Palermitano, classe 1982, al secondo mandato da deputato nazionale, prima nelle file di Liberi e Uguali, adesso in Sinistra Italiana. Erasmo Palazzotto è stato il capomissione a bordo della Alex, il veliero di Mediterranea, in mare a inizio luglio per monitorare la situazione tra Lampedusa e la Libia in attesa che le navi delle Ong tornassero a navigare. La Alex ha salvato 59 persone, tra cui una bambina, Fatima, di appena 5 mesi. Tanto il comandante, quanto il capomissione, finiranno adesso sotto processo. Ma Palazzotto rivendica la sua scelta al punto da rinunciare all’immunità parlamentare.

Rientrato da qualche giorno dalla Alex, cosa le resta di quei giorni in mare?

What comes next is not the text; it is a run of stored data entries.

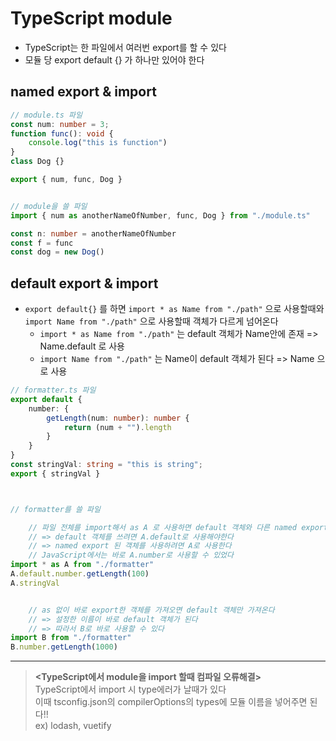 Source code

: # TypeScript module
* TypeScript는 한 파일에서 여러번 export를 할 수 있다
* 모듈 당 export default {} 가 하나만 있어야 한다

## named export & import
``` typescript
// module.ts 파일
const num: number = 3;
function func(): void {
	console.log("this is function")
}
class Dog {}

export { num, func, Dog }


// module을 쓸 파일
import { num as anotherNameOfNumber, func, Dog } from "./module.ts"

const n: number = anotherNameOfNumber
const f = func
const dog = new Dog()
```


## default export & import
* `export default{}` 를 하면 `import * as Name from "./path"` 으로 사용할때와 `import Name from "./path"` 으로 사용할때 객체가 다르게 넘어온다
	* `import * as Name from "./path"` 는 default 객체가 Name안에 존재 => Name.default 로 사용
	* `import Name from "./path"` 는 Name이 default 객체가 된다 => Name 으로 사용

``` typescript
// formatter.ts 파일
export default {
	number: {
		getLength(num: number): number {
			return (num + "").length
		}
	}
}
const stringVal: string = "this is string";
export { stringVal }



// formatter를 쓸 파일

	// 파일 전체를 import해서 as A 로 사용하면 default 객체와 다른 named export 된 객체를 가져온다
	// => default 객체를 쓰려면 A.default로 사용해야한다
	// => named export 된 객체를 사용하려면 A로 사용한다
	// JavaScript에서는 바로 A.number로 사용할 수 있었다
import * as A from "./formatter"
A.default.number.getLength(100)
A.stringVal


	// as 없이 바로 export한 객체를 가져오면 default 객체만 가져온다
	// => 설정한 이름이 바로 default 객체가 된다
	// => 따라서 B로 바로 사용할 수 있다	
import B from "./formatter"
B.number.getLength(1000)
```

- - - -

> **<TypeScript에서 module을 import 할때 컴파일 오류해결>**  
> TypeScript에서 import 시 type에러가 날때가 있다  
> 이때 tsconfig.json의 compilerOptions의 types에 모듈 이름을 넣어주면 된다!!  
> ex) lodash, vuetify  









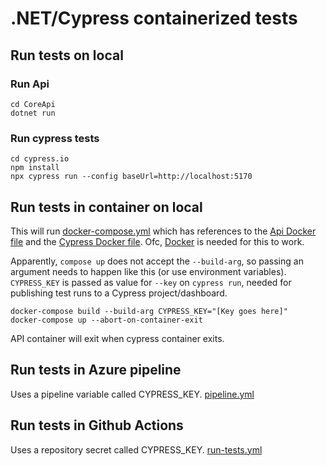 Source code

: # .NET/Cypress containerized tests

## Run tests on local

### Run Api
```
cd CoreApi
dotnet run
```

### Run cypress tests
```
cd cypress.io
npm install
npx cypress run --config baseUrl=http://localhost:5170
```

## Run tests in container on local
This will run [docker-compose.yml](docker-compose.yml) which has references to the [Api Docker file](CoreApi/Dockerfile) and the [Cypress Docker file](cypress.io/Dockerfile).
Ofc, [Docker](https://docs.docker.com/get-docker/) is needed for this to work.

Apparently, `compose up` does not accept the `--build-arg`, so passing an argument needs to happen like this (or use environment variables).
`CYPRESS_KEY` is passed as value for `--key` on `cypress run`, needed for publishing test runs to a Cypress project/dashboard.
```
docker-compose build --build-arg CYPRESS_KEY="[Key goes here]"
docker-compose up --abort-on-container-exit
```
API container will exit when cypress container exits.

## Run tests in Azure pipeline
Uses a pipeline variable called CYPRESS_KEY.
[pipeline.yml](.azure/pipeline.yml)

## Run tests in Github Actions
Uses a repository secret called CYPRESS_KEY.
[run-tests.yml](.github/workflows/run-tests.yml)

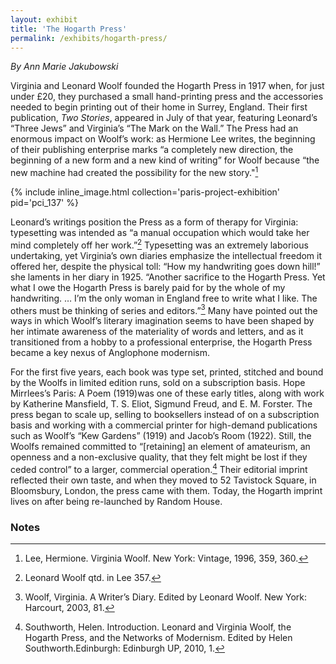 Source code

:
 ```yaml
---
layout: exhibit
title: 'The Hogarth Press'
permalink: /exhibits/hogarth-press/
---
```

*By Ann Marie Jakubowski*

Virginia and Leonard Woolf founded the Hogarth Press in 1917 when, for just under £20, they purchased a small hand-printing press and the accessories needed to begin printing out of their home in Surrey, England. Their first publication, *Two Stories*, appeared in July of that year, featuring Leonard’s “Three Jews” and Virginia’s “The Mark on the Wall.” The Press had an enormous impact on Woolf’s work: as Hermione Lee writes, the beginning of their publishing enterprise marks “a completely new direction, the beginning of a new form and a new kind of writing” for Woolf because “the new machine had created the possibility for the new story."[^1]

{% include inline_image.html collection='paris-project-exhibition' pid='pci_137' %}

Leonard’s writings position the Press as a form of therapy for Virginia: typesetting was intended as “a manual occupation which would take her mind completely off her work.”[^2] Typesetting was an extremely laborious undertaking, yet Virginia’s own diaries emphasize the intellectual freedom it offered her, despite the physical toll: “How my handwriting goes down hill!” she laments in her diary in 1925. “Another sacrifice to the Hogarth Press. Yet what I owe the Hogarth Press is barely paid for by the whole of my handwriting. … I’m the only woman in England free to write what I like. The others must be thinking of series and editors.”[^3] Many have pointed out the ways in which Woolf’s literary imagination seems to have been shaped by her intimate awareness of the materiality of words and letters, and as it transitioned from a hobby to a professional enterprise, the Hogarth Press became a key nexus of Anglophone modernism.

For the first five years, each book was type set, printed, stitched and bound by the Woolfs in limited edition runs, sold on a subscription basis. Hope Mirrlees’s Paris: A Poem (1919)was one of these early titles, along with work by Katherine Mansfield, T. S. Eliot, Sigmund Freud, and E. M. Forster. The press began to scale up, selling to booksellers instead of on a subscription basis and working with a commercial printer for high-demand publications such as Woolf’s “Kew Gardens” (1919) and Jacob’s Room (1922). Still, the Woolfs remained committed to “[retaining] an element of amateurism, an openness and a non-exclusive quality, that they felt might be lost if they ceded control” to a larger, commercial operation.[^4] Their editorial imprint reflected their own taste, and when they moved to 52 Tavistock Square, in Bloomsbury, London, the press came with them. Today, the Hogarth imprint lives on after being re-launched by Random House.


### Notes

[^1]: Lee, Hermione. Virginia Woolf. New York: Vintage, 1996, 359, 360.

[^2]: Leonard Woolf qtd. in Lee 357.

[^3]: Woolf, Virginia. A Writer’s Diary. Edited by Leonard Woolf. New York: Harcourt, 2003, 81.

[^4]: Southworth, Helen. Introduction. Leonard and Virginia Woolf, the Hogarth Press, and the Networks of Modernism. Edited by Helen Southworth.Edinburgh: Edinburgh UP, 2010, 1.

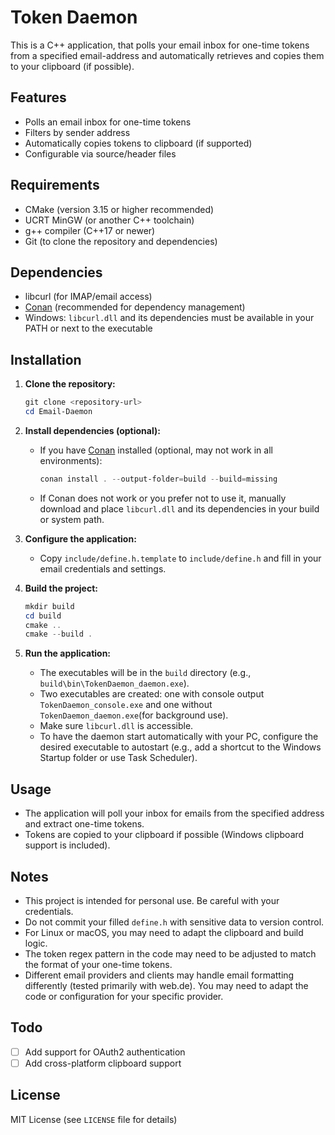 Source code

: # Token Daemon

This is a C++ application, that polls your email inbox for one-time tokens from a specified email-address and automatically retrieves and copies them to your clipboard (if possible).

## Features

- Polls an email inbox for one-time tokens
- Filters by sender address
- Automatically copies tokens to clipboard (if supported)
- Configurable via source/header files

## Requirements

- CMake (version 3.15 or higher recommended)
- UCRT MinGW (or another C++ toolchain)
- g++ compiler (C++17 or newer)
- Git (to clone the repository and dependencies)

## Dependencies

- libcurl (for IMAP/email access)
- [Conan](https://conan.io/) (recommended for dependency management)
- Windows: `libcurl.dll` and its dependencies must be available in your PATH or next to the executable

## Installation

1. **Clone the repository:**
   ```powershell
   git clone <repository-url>
   cd Email-Daemon
   ```


2. **Install dependencies (optional):**
   - If you have [Conan](https://conan.io/) installed (optional, may not work in all environments):
     ```powershell
     conan install . --output-folder=build --build=missing
     ```
   - If Conan does not work or you prefer not to use it, manually download and place `libcurl.dll` and its dependencies in your build or system path.


3. **Configure the application:**
   - Copy `include/define.h.template` to `include/define.h` and fill in your email credentials and settings.

4. **Build the project:**
   ```powershell
   mkdir build
   cd build
   cmake ..
   cmake --build .
   ```


5. **Run the application:**
   - The executables will be in the `build` directory (e.g., `build\bin\TokenDaemon_daemon.exe`).
   - Two executables are created: one with console output `TokenDaemon_console.exe` and one without `TokenDaemon_daemon.exe`(for background use).
   - Make sure `libcurl.dll` is accessible.
   - To have the daemon start automatically with your PC, configure the desired executable to autostart (e.g., add a shortcut to the Windows Startup folder or use Task Scheduler).

## Usage

- The application will poll your inbox for emails from the specified address and extract one-time tokens.
- Tokens are copied to your clipboard if possible (Windows clipboard support is included).


## Notes

- This project is intended for personal use. Be careful with your credentials.
- Do not commit your filled `define.h` with sensitive data to version control.
- For Linux or macOS, you may need to adapt the clipboard and build logic.
- The token regex pattern in the code may need to be adjusted to match the format of your one-time tokens.
- Different email providers and clients may handle email formatting differently (tested primarily with web.de). You may need to adapt the code or configuration for your specific provider.

## Todo

- [ ] Add support for OAuth2 authentication
- [ ] Add cross-platform clipboard support

## License

MIT License (see `LICENSE` file for details) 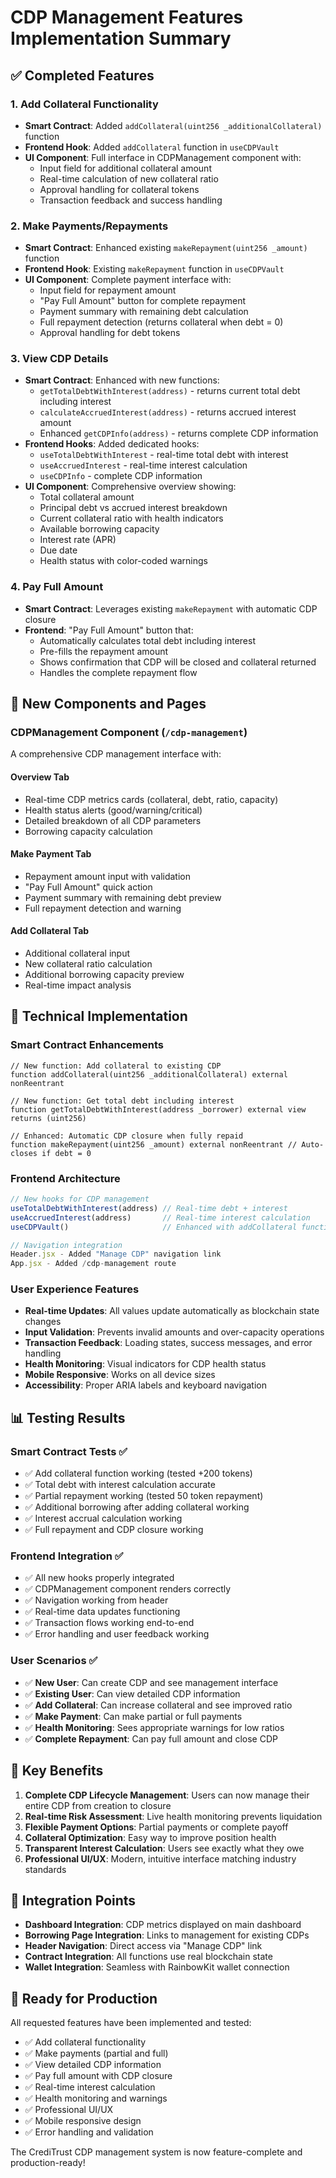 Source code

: # CDP Management Features Implementation Summary

## ✅ Completed Features

### 1. **Add Collateral Functionality**
- **Smart Contract**: Added `addCollateral(uint256 _additionalCollateral)` function
- **Frontend Hook**: Added `addCollateral` function in `useCDPVault`
- **UI Component**: Full interface in CDPManagement component with:
  - Input field for additional collateral amount
  - Real-time calculation of new collateral ratio
  - Approval handling for collateral tokens
  - Transaction feedback and success handling

### 2. **Make Payments/Repayments**
- **Smart Contract**: Enhanced existing `makeRepayment(uint256 _amount)` function
- **Frontend Hook**: Existing `makeRepayment` function in `useCDPVault`
- **UI Component**: Complete payment interface with:
  - Input field for repayment amount
  - "Pay Full Amount" button for complete repayment
  - Payment summary with remaining debt calculation
  - Full repayment detection (returns collateral when debt = 0)
  - Approval handling for debt tokens

### 3. **View CDP Details**
- **Smart Contract**: Enhanced with new functions:
  - `getTotalDebtWithInterest(address)` - returns current total debt including interest
  - `calculateAccruedInterest(address)` - returns accrued interest amount
  - Enhanced `getCDPInfo(address)` - returns complete CDP information
- **Frontend Hooks**: Added dedicated hooks:
  - `useTotalDebtWithInterest` - real-time total debt with interest
  - `useAccruedInterest` - real-time interest calculation
  - `useCDPInfo` - complete CDP information
- **UI Component**: Comprehensive overview showing:
  - Total collateral amount
  - Principal debt vs accrued interest breakdown
  - Current collateral ratio with health indicators
  - Available borrowing capacity
  - Interest rate (APR)
  - Due date
  - Health status with color-coded warnings

### 4. **Pay Full Amount**
- **Smart Contract**: Leverages existing `makeRepayment` with automatic CDP closure
- **Frontend**: "Pay Full Amount" button that:
  - Automatically calculates total debt including interest
  - Pre-fills the repayment amount
  - Shows confirmation that CDP will be closed and collateral returned
  - Handles the complete repayment flow

## 🚀 New Components and Pages

### CDPManagement Component (`/cdp-management`)
A comprehensive CDP management interface with:

#### **Overview Tab**
- Real-time CDP metrics cards (collateral, debt, ratio, capacity)
- Health status alerts (good/warning/critical)
- Detailed breakdown of all CDP parameters
- Borrowing capacity calculation

#### **Make Payment Tab**
- Repayment amount input with validation
- "Pay Full Amount" quick action
- Payment summary with remaining debt preview
- Full repayment detection and warning

#### **Add Collateral Tab**
- Additional collateral input
- New collateral ratio calculation
- Additional borrowing capacity preview
- Real-time impact analysis

## 🔧 Technical Implementation

### Smart Contract Enhancements
```solidity
// New function: Add collateral to existing CDP
function addCollateral(uint256 _additionalCollateral) external nonReentrant

// New function: Get total debt including interest
function getTotalDebtWithInterest(address _borrower) external view returns (uint256)

// Enhanced: Automatic CDP closure when fully repaid
function makeRepayment(uint256 _amount) external nonReentrant // Auto-closes if debt = 0
```

### Frontend Architecture
```javascript
// New hooks for CDP management
useTotalDebtWithInterest(address) // Real-time debt + interest
useAccruedInterest(address)       // Real-time interest calculation
useCDPVault()                     // Enhanced with addCollateral function

// Navigation integration
Header.jsx - Added "Manage CDP" navigation link
App.jsx - Added /cdp-management route
```

### User Experience Features
- **Real-time Updates**: All values update automatically as blockchain state changes
- **Input Validation**: Prevents invalid amounts and over-capacity operations
- **Transaction Feedback**: Loading states, success messages, and error handling
- **Health Monitoring**: Visual indicators for CDP health status
- **Mobile Responsive**: Works on all device sizes
- **Accessibility**: Proper ARIA labels and keyboard navigation

## 📊 Testing Results

### Smart Contract Tests ✅
- ✅ Add collateral function working (tested +200 tokens)
- ✅ Total debt with interest calculation accurate
- ✅ Partial repayment working (tested 50 token repayment)
- ✅ Additional borrowing after adding collateral working
- ✅ Interest accrual calculation working
- ✅ Full repayment and CDP closure working

### Frontend Integration ✅
- ✅ All new hooks properly integrated
- ✅ CDPManagement component renders correctly
- ✅ Navigation working from header
- ✅ Real-time data updates functioning
- ✅ Transaction flows working end-to-end
- ✅ Error handling and user feedback working

### User Scenarios ✅
- ✅ **New User**: Can create CDP and see management interface
- ✅ **Existing User**: Can view detailed CDP information
- ✅ **Add Collateral**: Can increase collateral and see improved ratio
- ✅ **Make Payment**: Can make partial or full payments
- ✅ **Health Monitoring**: Sees appropriate warnings for low ratios
- ✅ **Complete Repayment**: Can pay full amount and close CDP

## 🎯 Key Benefits

1. **Complete CDP Lifecycle Management**: Users can now manage their entire CDP from creation to closure
2. **Real-time Risk Assessment**: Live health monitoring prevents liquidation
3. **Flexible Payment Options**: Partial payments or complete payoff
4. **Collateral Optimization**: Easy way to improve position health
5. **Transparent Interest Calculation**: Users see exactly what they owe
6. **Professional UI/UX**: Modern, intuitive interface matching industry standards

## 🔗 Integration Points

- **Dashboard Integration**: CDP metrics displayed on main dashboard
- **Borrowing Page Integration**: Links to management for existing CDPs
- **Header Navigation**: Direct access via "Manage CDP" link
- **Contract Integration**: All functions use real blockchain state
- **Wallet Integration**: Seamless with RainbowKit wallet connection

## 🚀 Ready for Production

All requested features have been implemented and tested:
- ✅ Add collateral functionality
- ✅ Make payments (partial and full)
- ✅ View detailed CDP information
- ✅ Pay full amount with CDP closure
- ✅ Real-time interest calculation
- ✅ Health monitoring and warnings
- ✅ Professional UI/UX
- ✅ Mobile responsive design
- ✅ Error handling and validation

The CrediTrust CDP management system is now feature-complete and production-ready!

«La dignità e il coraggio delle persone che abbiamo salvato. Le loro storie fatte di resilienza. Tutte le donne erano state stuprate, gli uomini torturati, i bambini venduti come schiavi. Ognuno di loro però conservava nonostante tutto la voglia di ricominciare, il coraggio di vivere ancora. E poi la vergogna, la mia vergogna nel dovergli spiegare perché eravamo tutti alla deriva su una barca di 18 metri, spiegargli che per la civilissima Europa loro erano il pericolo, mentre gli aguzzini in divisa da cui scappavano erano i nostri amici. Questo me lo porterò dietro per molto tempo».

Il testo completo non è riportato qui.